Robert Gallucci, who served as the chief US negotiator for the North Korean nuclear crisis in 1994, dismissed the idea altogether that the contentious ban could be a sticking point between Seoul and Washington, calling the ban a “domestic issue” and “not America’s business.”
Gallucci disagreed that the ban has anything to do with freedom of expression.
“This is really not a matter of a free expression. Nobody’s saying that South Koreans can’t publish what they want to publish. It’s a question of whether sending leaflets across the border is the right thing to do and that has to do with relations with North Korea and war and peace,” he told VOA.
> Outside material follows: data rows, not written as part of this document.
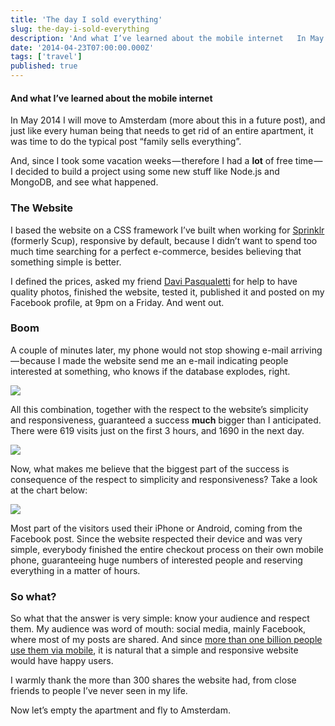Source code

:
 ```yaml
---
title: 'The day I sold everything'
slug: the-day-i-sold-everything
description: 'And what I’ve learned about the mobile internet   In May 2014 I will move to Amsterdam (more...'
date: '2014-04-23T07:00:00.000Z'
tags: ['travel']
published: true
---
```


#### And what I’ve learned about the mobile internet

In May 2014 I will move to Amsterdam (more about this in a future post), and just like every human being that needs to get rid of an entire apartment, it was time to do the typical post “family sells everything”.

And, since I took some vacation weeks — therefore I had a **lot** of free time — I decided to build a project using some new stuff like Node.js and MongoDB, and see what happened.

### The Website

I based the website on a CSS framework I’ve built when working for [Sprinklr](https://www.sprinklr.com) (formerly Scup), responsive by default, because I didn’t want to spend too much time searching for a perfect e-commerce, besides believing that something simple is better.

I defined the prices, asked my friend [Davi Pasqualetti](http://www.davipasqualetti.com.br/) for help to have quality photos, finished the website, tested it, published it and posted on my Facebook profile, at 9pm on a Friday. And went out.

### Boom

A couple of minutes later, my phone would not stop showing e-mail arriving — because I made the website send me an e-mail indicating people interested at something, who knows if the database explodes, right.

![](/blog/2014/gmail-screen-capture.png)

All this combination, together with the respect to the website’s simplicity and responsiveness, guaranteed a success **much** bigger than I anticipated. There were 619 visits just on the first 3 hours, and 1690 in the next day.

![](/blog/2014/google-analytics-screen-capture-1.png)

Now, what makes me believe that the biggest part of the success is consequence of the respect to simplicity and responsiveness? Take a look at the chart below:

![](/blog/2014/google-analytics-screen-capture-2.png)

Most part of the visitors used their iPhone or Android, coming from the Facebook post. Since the website respected their device and was very simple, everybody finished the entire checkout process on their own mobile phone, guaranteeing huge numbers of interested people and reserving everything in a matter of hours.

### So what?

So what that the answer is very simple: know your audience and respect them. My audience was word of mouth: social media, mainly Facebook, where most of my posts are shared. And since [more than one billion people use them via mobile](http://mashable.com/2014/04/23/facebook-1-billion-mobile-users/), it is natural that a simple and responsive website would have happy users.

I warmly thank the more than 300 shares the website had, from close friends to people I’ve never seen in my life.

Now let’s empty the apartment and fly to Amsterdam.
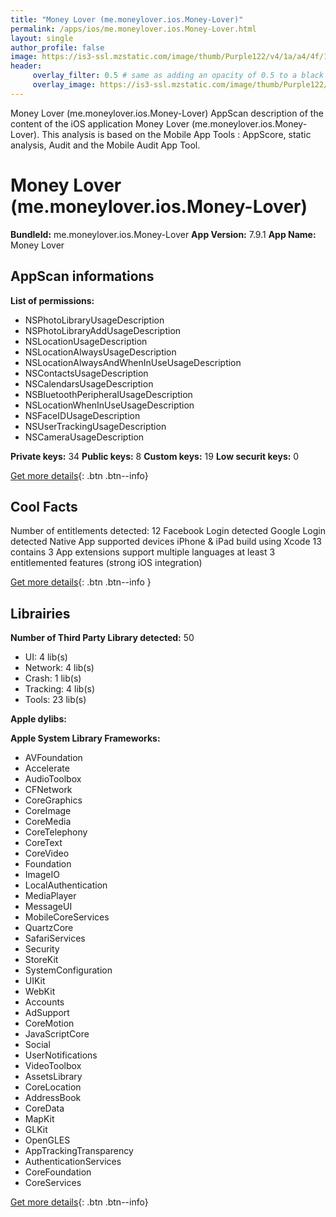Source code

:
 ```yaml
---
title: "Money Lover (me.moneylover.ios.Money-Lover)"
permalink: /apps/ios/me.moneylover.ios.Money-Lover.html
layout: single
author_profile: false
image: https://is3-ssl.mzstatic.com/image/thumb/Purple122/v4/1a/a4/4f/1aa44fb6-05f6-14a5-ee47-67271df3cf8d/AppIcon-0-1x_U007emarketing-0-7-0-85-220.png/512x512bb.jpg
header: 
     overlay_filter: 0.5 # same as adding an opacity of 0.5 to a black background
     overlay_image: https://is3-ssl.mzstatic.com/image/thumb/Purple122/v4/1a/a4/4f/1aa44fb6-05f6-14a5-ee47-67271df3cf8d/AppIcon-0-1x_U007emarketing-0-7-0-85-220.png/512x512bb.jpg
---
```

Money Lover (me.moneylover.ios.Money-Lover) AppScan description of the content of the iOS application Money Lover (me.moneylover.ios.Money-Lover). This analysis is based on the Mobile App Tools : AppScore, static analysis, Audit and the Mobile Audit App Tool.

# Money Lover (me.moneylover.ios.Money-Lover)

**BundleId:** me.moneylover.ios.Money-Lover
**App Version:** 7.9.1
**App Name:** Money Lover


## AppScan informations 

**List of permissions:** 
- NSPhotoLibraryUsageDescription
- NSPhotoLibraryAddUsageDescription
- NSLocationUsageDescription
- NSLocationAlwaysUsageDescription
- NSLocationAlwaysAndWhenInUseUsageDescription
- NSContactsUsageDescription
- NSCalendarsUsageDescription
- NSBluetoothPeripheralUsageDescription
- NSLocationWhenInUseUsageDescription
- NSFaceIDUsageDescription
- NSUserTrackingUsageDescription
- NSCameraUsageDescription
  
  
**Private keys:** 34
**Public keys:** 8
**Custom keys:** 19
**Low securit keys:** 0
  
[Get more details](/pricing.html){: .btn .btn--info}

## Cool Facts

Number of entitlements detected: 12
Facebook Login detected
Google Login detected
Native App
supported devices iPhone & iPad
build using Xcode 13
contains 3 App extensions
support multiple languages
at least 3 entitlemented features (strong iOS integration)
  
[Get more details](/pricing.html){: .btn .btn--info }

## Librairies 
**Number of Third Party Library detected:** 50
- UI: 4 lib(s)
- Network: 4 lib(s)
- Crash: 1 lib(s)
- Tracking: 4 lib(s)
- Tools: 23 lib(s)


**Apple dylibs:**


**Apple System Library Frameworks:**
- AVFoundation
- Accelerate
- AudioToolbox
- CFNetwork
- CoreGraphics
- CoreImage
- CoreMedia
- CoreTelephony
- CoreText
- CoreVideo
- Foundation
- ImageIO
- LocalAuthentication
- MediaPlayer
- MessageUI
- MobileCoreServices
- QuartzCore
- SafariServices
- Security
- StoreKit
- SystemConfiguration
- UIKit
- WebKit
- Accounts
- AdSupport
- CoreMotion
- JavaScriptCore
- Social
- UserNotifications
- VideoToolbox
- AssetsLibrary
- CoreLocation
- AddressBook
- CoreData
- MapKit
- GLKit
- OpenGLES
- AppTrackingTransparency
- AuthenticationServices
- CoreFoundation
- CoreServices


  
[Get more details](/pricing.html){: .btn .btn--info}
But, Joseph Detrani, former special envoy for six-party talks with North Korea, said the Biden administration would be vocal because the issue involves rights.
“I believe the incoming administration will be equally outspoken about this issue. It’s a core value,” he told VOA, adding any US administration would be interested in speaking out when it comes to rights.
Scott Snyder, a senior fellow at Council on Foreign Relations, told VOA the Biden administration would have to deal with the issue one way or the other because of a potentially unfavorable US Congress.
Two weeks ago, Rep. Chris Smith, co-chair of the bipartisan Tom Lantos Human Rights Commission in the House, warned he would open a hearing to look into Seoul’s failure to uphold civil and political rights if the bill passed.
“So to the extent that the congressional views of dialogue with North Korea hardened as a result of actions taken by South Korea to muzzle protest against North Korea, it will be harder for the Biden administration to pursue engagement with North Korea,” Snyder said.
The South Korean government has made it clear that it will not make any change to the law, with the Unification Ministry openly defending it. The ministry handles inter-Korean affairs.
The ministry, acknowledging freedom of expression as constitutional rights, said the safety of residents near the inter-Korean border, who are often the target of North Korean retaliation over leafleting, is a priority overriding that concern.